The problem brought by this type of battery is that, a designer is not able to make significant changes to the shape of the existing product, due to the volume and size of the battery. Presently, another type of lithium battery available on the market has a curved surface of an angle less than 90 degrees along its longitudinal axis. This type of battery can be used in products, such as watches as power supply.

With the present trend of decreasing size of electronic products, the size of space in electronic products for receiving battery is getting smaller. Further, due to structure design considerations, the space for receiving battery can be of an irregular shape.

Due to the diminishing size of electronic products, the shape of the existing battery has to be changed significantly to fit for the reduced space for receiving battery of the electronic products. However, as mentioned earlier, the existing batteries are of fixed shapes and sizes, that can not be fitted into the irregular shape space (such as arc shape) for the battery. Therefore, the development of the electronic products is not able to achieve meaningful breakthrough due to the limitation of battery size and shape.

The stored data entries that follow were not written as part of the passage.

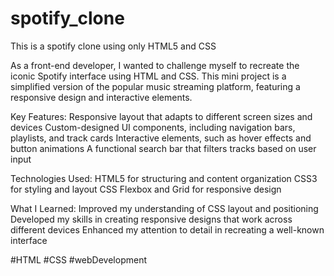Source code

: # spotify_clone
This is a spotify clone using only HTML5 and CSS 

As a front-end developer, I wanted to challenge myself to recreate the iconic Spotify interface using HTML and CSS. This mini project is a simplified version of the popular music streaming platform, featuring a responsive design and interactive elements.

Key Features:
Responsive layout that adapts to different screen sizes and devices
Custom-designed UI components, including navigation bars, playlists, and track cards
Interactive elements, such as hover effects and button animations
A functional search bar that filters tracks based on user input

Technologies Used:
HTML5 for structuring and content organization
CSS3 for styling and layout
CSS Flexbox and Grid for responsive design

What I Learned:
Improved my understanding of CSS layout and positioning
Developed my skills in creating responsive designs that work across different devices
Enhanced my attention to detail in recreating a well-known interface

#HTML
#CSS
#webDevelopment
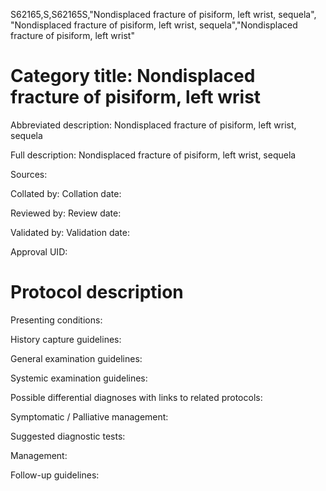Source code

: S62165,S,S62165S,"Nondisplaced fracture of pisiform, left wrist, sequela", "Nondisplaced fracture of pisiform, left wrist, sequela","Nondisplaced fracture of pisiform, left wrist"
# Category title: Nondisplaced fracture of pisiform, left wrist

Abbreviated description: Nondisplaced fracture of pisiform, left wrist, sequela

Full description: Nondisplaced fracture of pisiform, left wrist, sequela

Sources:

Collated by:
Collation date:

Reviewed by:
Review date:

Validated by:
Validation date:

Approval UID:

# Protocol description

Presenting conditions:

History capture guidelines:

General examination guidelines:

Systemic examination guidelines:

Possible differential diagnoses with links to related protocols:

Symptomatic / Palliative management:

Suggested diagnostic tests:

Management:

Follow-up guidelines:
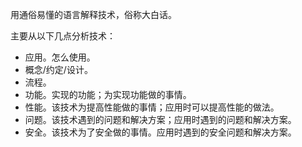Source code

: 用通俗易懂的语言解释技术，俗称大白话。

主要从以下几点分析技术：
- 应用。怎么使用。
- 概念/约定/设计。
- 流程。
- 功能。实现的功能；为实现功能做的事情。
- 性能。该技术为提高性能做的事情；应用时可以提高性能的做法。
- 问题。该技术遇到的问题和解决方案；应用时遇到的问题和解决方案。
- 安全。该技术为了安全做的事情。应用时遇到的安全问题和解决方案。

In order to solve the limitation of the electronic products caused by the shape of the battery, a curved battery of irregular shape is disclosed in published information. In one embodiment, one end of this strip-shape battery is bent into shape; while in another embodiment, both ends of battery are bent into shape. Through this kind of bent shape, the battery can be put into the irregular battery receiving space.

in this respect, presently, the design of the battery is not quite satisfactory, and it has much room for improvement.

SUMMARY OF THE INVENTION

In view of the problems and limitations of the prior art, the present invention provides a curved battery, to effectively overcome the shortcomings of the prior art.

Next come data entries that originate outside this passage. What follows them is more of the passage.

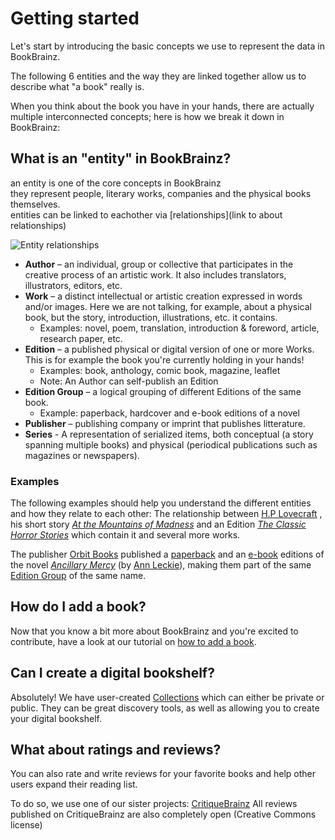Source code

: # Getting started

Let's start by introducing the basic concepts we use to represent the data in BookBrainz.

The following 6 entities and the way they are linked together allow us to describe what "a book" really is.

When you think about the book you have in your hands, there are actually multiple interconnected concepts; here is how we break it down in BookBrainz:

## What is an "entity" in BookBrainz?
an entity is one of the core concepts in BookBrainz<br>
they represent people, literary works, companies and the physical books themselves.<br>
entities can be linked to eachother via [relationships](link to about relationships)

![Entity relationships](images/entity_relationships.svg)

* **Author** – an individual, group or collective that participates in the creative process of an artistic work. It also includes translators, illustrators, editors, etc.
* **Work** – a distinct intellectual or artistic creation expressed in words and/or images. Here we are not talking, for example, about a physical book, but the story, introduction,  illustrations, etc. it contains.
	- Examples: novel, poem, translation, introduction & foreword, article, research paper, etc.
* **Edition** – a published physical or digital version of one or more Works. This is for example the book you're currently holding in your hands!
	- Examples: book, anthology, comic book, magazine, leaflet
	- Note: An Author can self-publish an Edition
* **Edition Group** – a logical grouping of different Editions of the same book.
	- Example: paperback, hardcover and e-book editions of a novel
* **Publisher** – publishing company or imprint that publishes litterature.
* **Series** - A representation of serialized items, both conceptual (a story spanning multiple books) and physical (periodical publications such as magazines or newspapers).

### Examples
The following examples should help you understand the different entities and how they relate to each other:
The relationship between [H.P Lovecraft](https://bookbrainz.org/author/ac59097e-7f86-436d-9308-f6e63871ceff) , his short story [*At the Mountains of Madness*](https://bookbrainz.org/work/97eafaf5-377a-4703-a12e-d66a30fcfda1) and an Edition [*The Classic Horror Stories*](https://bookbrainz.org/edition/b3ed75ea-9f74-44fa-833e-fa2c895c6b12) which contain it and several more works.

The publisher [Orbit Books](https://bookbrainz.org/publisher/b065b24d-136f-45e3-badc-48aea4728c73) published a [paperback](https://bookbrainz.org/edition/54331325-d11b-47f4-bb74-0485e582c52e) and an [e-book](https://bookbrainz.org/edition/3fa9fdcd-098d-4ec1-82e4-f5fdfb92c41f) editions of the novel [*Ancillary Mercy*](https://bookbrainz.org/work/74b96fa7-e19d-4690-bb63-6fa3c07527f6) (by [Ann Leckie](https://bookbrainz.org/author/b2507eee-1391-47c5-93e6-ca972bd8e0e0)), making them part of the same [Edition Group](https://bookbrainz.org/edition-group/540e9c4a-f9fa-427b-a41f-bb12c48f902b) of the same name.


## How do I add a book?

Now that you know a bit more about BookBrainz and you're excited to contribute, have a look at our tutorial on [how to add a book](./tutorials/add-a-book.md).


## Can I create a digital bookshelf?

Absolutely!
We have user-created [Collections](https://bookbrainz.org/collections) which can either be private or public.
They can be great discovery tools, as well as allowing you to create your digital bookshelf.

## What about ratings and reviews?

You can also rate and  write reviews for your favorite books and help other users expand their reading list.

To do so, we use one of our sister projects: [CritiqueBrainz](https://critiquebrainz.org/)
All reviews published on CritiqueBrainz are also completely open (Creative Commons license)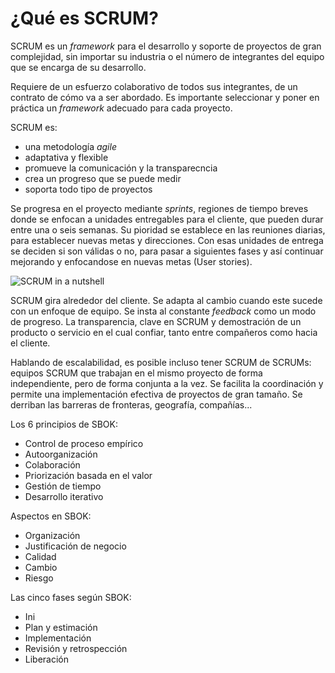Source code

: # ¿Qué es SCRUM?

SCRUM es un *framework* para el desarrollo y soporte de proyectos de gran complejidad, sin importar su industria o el número de integrantes del equipo que se encarga de su desarrollo.

Requiere de un esfuerzo colaborativo de todos sus integrantes, de un contrato de cómo va a ser abordado. Es importante seleccionar y poner en práctica un *framework* adecuado para cada proyecto.

SCRUM es:

* una metodología *agile*
* adaptativa y flexible
* promueve la comunicación y la transparecncia
* crea un progreso que se puede medir
* soporta todo tipo de proyectos

Se progresa en el proyecto mediante *sprints*, regiones de tiempo breves donde se enfocan a unidades entregables para el cliente, que pueden durar entre una o seis semanas. Su pioridad se establece en las reuniones diarias, para establecer nuevas metas y direcciones. Con esas unidades de entrega se deciden si son válidas o no, para pasar a siguientes fases y así continuar mejorando y enfocandose en nuevas metas (User stories).

![SCRUM in a nutshell](http://home.gregoryheller.com/sites/gregoryheller.com/files/scrum_visualized.png)

SCRUM gira alrededor del cliente. Se adapta al cambio cuando este sucede con un enfoque de equipo. Se insta al constante _feedback_ como un modo de progreso. La transparencia, clave en SCRUM y demostración de un producto o servicio en el cual confiar, tanto entre compañeros como hacia el cliente.

Hablando de escalabilidad, es posible incluso tener SCRUM de SCRUMs: equipos SCRUM que trabajan en el mismo proyecto de forma independiente, pero de forma conjunta a la vez. Se facilita la coordinación y permite una implementación efectiva de proyectos de gran tamaño. Se derriban las barreras de fronteras, geografía, compañías...

Los 6 principios de SBOK:

* Control de proceso empírico
* Autoorganización
* Colaboración
* Priorización basada en el valor
* Gestión de tiempo
* Desarrollo iterativo

Aspectos en SBOK:

* Organización
* Justificación de negocio
* Calidad
* Cambio
* Riesgo

Las cinco fases según SBOK:

* Ini
* Plan y estimación
* Implementación
* Revisión y retrospección
* Liberación
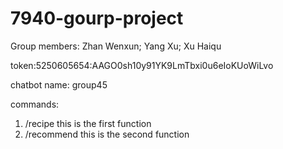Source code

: # 7940-gourp-project
Group members:
Zhan Wenxun; Yang Xu; Xu Haiqu

token:5250605654:AAGO0sh10y91YK9LmTbxi0u6eIoKUoWiLvo

chatbot name: group45

commands:

1. /recipe     this is the first function
2. /recommend  this is the second function
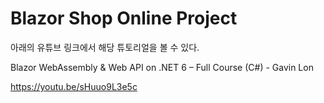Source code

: # Blazor Shop Online Project


아래의 유튜브 링크에서 해당 튜토리얼을 볼 수 있다.

Blazor WebAssembly & Web API on .NET 6 – Full Course (C#)  - Gavin Lon

https://youtu.be/sHuuo9L3e5c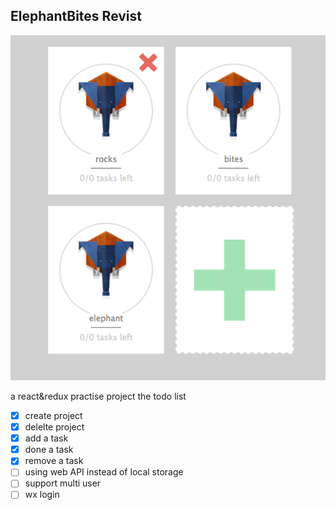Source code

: ElephantBites Revist
----

![screenshot](https://github.com/stormslowly/revisitElephantBite/blob/master/public/images/elephant.png)

a react&redux practise project
the todo list

- [x] create project
- [x] delelte project
- [x] add a task
- [x] done a task
- [x] remove a task
- [ ]  using web API instead of local storage
- [ ]  support multi user
- [ ]  wx login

From the published information it can be known that, one end or both ends of this type of battery is or are bent into shape relative to its middle portion. Therefore, structure-wise, the curvature of the entire battery is irregular. Namely, the curvature of one end or both ends is/are different relative to the middle portion of the battery main body, such that this kind of curved battery provides more design flexibility for diminishing size and irregular shape electronic products.

To advance progress of the Industries and keep pace of innovation of the modern age, the present invention provides a curved battery, that is different from the Prior Art, to solve the shortcomings mentioned above.

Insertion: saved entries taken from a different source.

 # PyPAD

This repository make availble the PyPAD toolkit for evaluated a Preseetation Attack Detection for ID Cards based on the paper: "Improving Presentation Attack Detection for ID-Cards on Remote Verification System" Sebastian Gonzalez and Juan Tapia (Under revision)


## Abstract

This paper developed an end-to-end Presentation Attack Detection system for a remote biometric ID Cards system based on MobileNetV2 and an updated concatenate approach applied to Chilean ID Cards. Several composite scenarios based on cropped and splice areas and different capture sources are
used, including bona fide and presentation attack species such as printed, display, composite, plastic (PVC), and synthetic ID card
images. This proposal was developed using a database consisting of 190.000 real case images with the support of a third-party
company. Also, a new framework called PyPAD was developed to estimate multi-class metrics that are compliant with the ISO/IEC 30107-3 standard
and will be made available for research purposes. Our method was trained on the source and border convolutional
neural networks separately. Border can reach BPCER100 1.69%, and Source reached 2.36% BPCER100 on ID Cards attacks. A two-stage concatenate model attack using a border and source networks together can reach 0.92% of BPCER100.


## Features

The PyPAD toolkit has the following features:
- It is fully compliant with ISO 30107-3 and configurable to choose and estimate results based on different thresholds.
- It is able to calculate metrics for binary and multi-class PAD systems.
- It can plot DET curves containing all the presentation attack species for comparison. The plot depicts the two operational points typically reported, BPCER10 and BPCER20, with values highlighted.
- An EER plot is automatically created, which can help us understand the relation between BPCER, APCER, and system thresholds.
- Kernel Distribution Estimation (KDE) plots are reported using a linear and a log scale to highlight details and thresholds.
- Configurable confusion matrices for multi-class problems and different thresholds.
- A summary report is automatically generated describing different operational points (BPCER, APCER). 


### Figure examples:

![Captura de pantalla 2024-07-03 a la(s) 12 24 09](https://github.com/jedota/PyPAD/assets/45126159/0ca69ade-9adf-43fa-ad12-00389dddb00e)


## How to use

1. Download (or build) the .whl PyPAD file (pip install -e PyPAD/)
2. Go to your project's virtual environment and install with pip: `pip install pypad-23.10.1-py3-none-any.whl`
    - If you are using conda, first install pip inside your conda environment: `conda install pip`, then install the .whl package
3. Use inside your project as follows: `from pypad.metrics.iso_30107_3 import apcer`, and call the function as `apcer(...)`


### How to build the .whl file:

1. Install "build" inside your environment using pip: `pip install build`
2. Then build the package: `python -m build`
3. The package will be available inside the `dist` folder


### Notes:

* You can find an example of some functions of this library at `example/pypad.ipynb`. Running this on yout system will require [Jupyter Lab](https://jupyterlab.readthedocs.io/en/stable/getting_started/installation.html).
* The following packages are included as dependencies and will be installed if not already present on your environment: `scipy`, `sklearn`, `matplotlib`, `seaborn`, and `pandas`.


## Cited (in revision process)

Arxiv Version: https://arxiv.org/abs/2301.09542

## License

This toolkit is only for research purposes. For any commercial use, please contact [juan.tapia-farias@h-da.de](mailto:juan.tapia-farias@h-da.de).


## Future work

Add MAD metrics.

A major objective of the present invention is to provide a curved battery, and in particular to a curved battery and a manufacturing method thereof

In order to achieve the objective mentioned above, the present invention provides a curved battery manufacturing method, including the following steps: electrode sheet electroplating, electrode sheet rolling, first sealing, heating, pouring in electrolyte fluid, charging, vacuuming, second sealing, and shaping. Wherein, it is worth to note that, in the step of rolling, the rolling is performed along the long side of the electrode sheet. Also, in the step of first sealing, one side each of the positive electrode and negative electrode is sealed first with one side each of the adjacent side edges. Then, after the step of first sealing, perform the heating step to remove the vapor in the sack sealed along its three sides. Subsequently, pour in the electrolyte fluid into the sack, and seal temporarily the sides of the sack containing the electrolyte fluid, and then perform charging step for the entire electrolyte fluid. Then, remove one of the sealed sides of the charged- and half-finished battery, to perform a vacuuming step. Afterwards, seal that side again. And finally, the sealed and half-finished battery is performed a bending and shaping step, to finish the entire manufacturing process after hot pressing.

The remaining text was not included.